Candidate  8            Centre:     Moorfields Eye Hospital, London
                                                  Date:        Feb. 2000
 

Ophthalmology

Case one
Indirect ophthalmoscopy with a 20D. The patient had a right macular hole.
Questions on causes of macular hole, its staging and management.

Case two
Slit-lamp examination of a middle-aged man with bilateral corneal graft. There were opacities on the recipient cornea which may be granular dystrophy. Questions on different types of stromal dystrophy and inheritance.

Case three
Slit-lamp examination of a Afro-Carribean middle-aged female. She had a right phthisical eye. The left eye had trabeculectomy. Fundal examination shows extensive peripheral chorioretinal scar. The scar looked like heavy pan-photocoagulation possibly with the old type laser like Xenon laser. Questions on anti-metabolites and their indication during trabeculectomy.

Case four
Indirect ophthalmoscopy with a 78D. The patient was a woman in her twenties. She had bilateral ectropion uvea and fundal examination revealed a right exudative retinal detachment with extensive exudates. I looked for peripheral telangiectasia (Coat's) and angioma (von-Hippel Lindau) but there were none. Questions on the possible diagnosis.
I was also asked to perform confrontational visual field test on the left eye which was normal.
 
 

Medicine / Neurology

Case one
Pupillary examination on a middle-aged woman. There were light-near dissociation and slit-lamp showed vermiform movement of the dilated left eye. She also had absent ankle jerk. The diagnosis was a Holme-Adie's pupil. Questions on possible causes and symptoms of Adie's pupil.

Case two
Examination of the hands of a patient with rheumatoid arthritis. The patient had the classical signs of ulnar deviation of the MCP joints, volar subluxation etc. He also had rheumatoid nodules at the elbow. I was asked about the ocular complications of rheumatoid arthritis including the drugs used to treat it. I was also asked to examine the cornea on the slit-lamp,  there were vertical striae in both eyes. I made the diagnosis of keratoconus and was asked how I would confirm the diagnosis.
 

Case three
The patient was a woman in her fifties. I was asked to examine the fundus with a direct ophthalmoscope. She had a left pale disc.
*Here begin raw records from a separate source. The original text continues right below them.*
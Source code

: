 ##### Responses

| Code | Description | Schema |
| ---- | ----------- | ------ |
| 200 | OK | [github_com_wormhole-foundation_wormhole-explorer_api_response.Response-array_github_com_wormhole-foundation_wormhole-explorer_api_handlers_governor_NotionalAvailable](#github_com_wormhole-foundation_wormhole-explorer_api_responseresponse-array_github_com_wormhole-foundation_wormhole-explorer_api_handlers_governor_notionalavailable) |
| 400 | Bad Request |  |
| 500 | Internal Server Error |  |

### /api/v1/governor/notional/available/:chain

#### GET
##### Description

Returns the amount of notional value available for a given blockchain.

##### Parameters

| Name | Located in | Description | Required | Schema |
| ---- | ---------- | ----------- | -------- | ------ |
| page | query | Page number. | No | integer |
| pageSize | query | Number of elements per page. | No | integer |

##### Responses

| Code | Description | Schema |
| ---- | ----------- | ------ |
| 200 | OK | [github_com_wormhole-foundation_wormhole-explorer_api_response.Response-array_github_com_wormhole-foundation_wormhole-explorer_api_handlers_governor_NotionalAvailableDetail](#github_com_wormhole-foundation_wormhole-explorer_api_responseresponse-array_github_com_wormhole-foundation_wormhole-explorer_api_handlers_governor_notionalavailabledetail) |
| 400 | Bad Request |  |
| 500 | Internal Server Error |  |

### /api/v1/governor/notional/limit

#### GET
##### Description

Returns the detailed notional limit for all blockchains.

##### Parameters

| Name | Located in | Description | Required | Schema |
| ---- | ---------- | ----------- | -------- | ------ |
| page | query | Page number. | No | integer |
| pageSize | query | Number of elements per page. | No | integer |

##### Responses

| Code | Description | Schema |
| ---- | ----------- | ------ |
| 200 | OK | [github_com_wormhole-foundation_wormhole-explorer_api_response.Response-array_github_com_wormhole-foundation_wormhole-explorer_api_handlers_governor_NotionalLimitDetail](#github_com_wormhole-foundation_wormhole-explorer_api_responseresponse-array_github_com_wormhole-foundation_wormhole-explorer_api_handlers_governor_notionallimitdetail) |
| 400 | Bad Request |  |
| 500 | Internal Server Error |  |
Questions on the possible diagnosis.
I was asked to examine the cardiovascular system and the patient's thyroid status. She had atrial fibrillation and was clinically hypothyroid (cold hands, slow pulse and delayed relaxation of the tendon reflex).

Case four
Orbital examination of a middle-aged woman with a right proptosis. The patient had an axial proptosis with paralysis of the third, fourth and sixth nerve. There were also absent corneal sensation. I gave a differential diagnosis of orbital apex syndrome and was told that the patient had an orbital apex meningioma.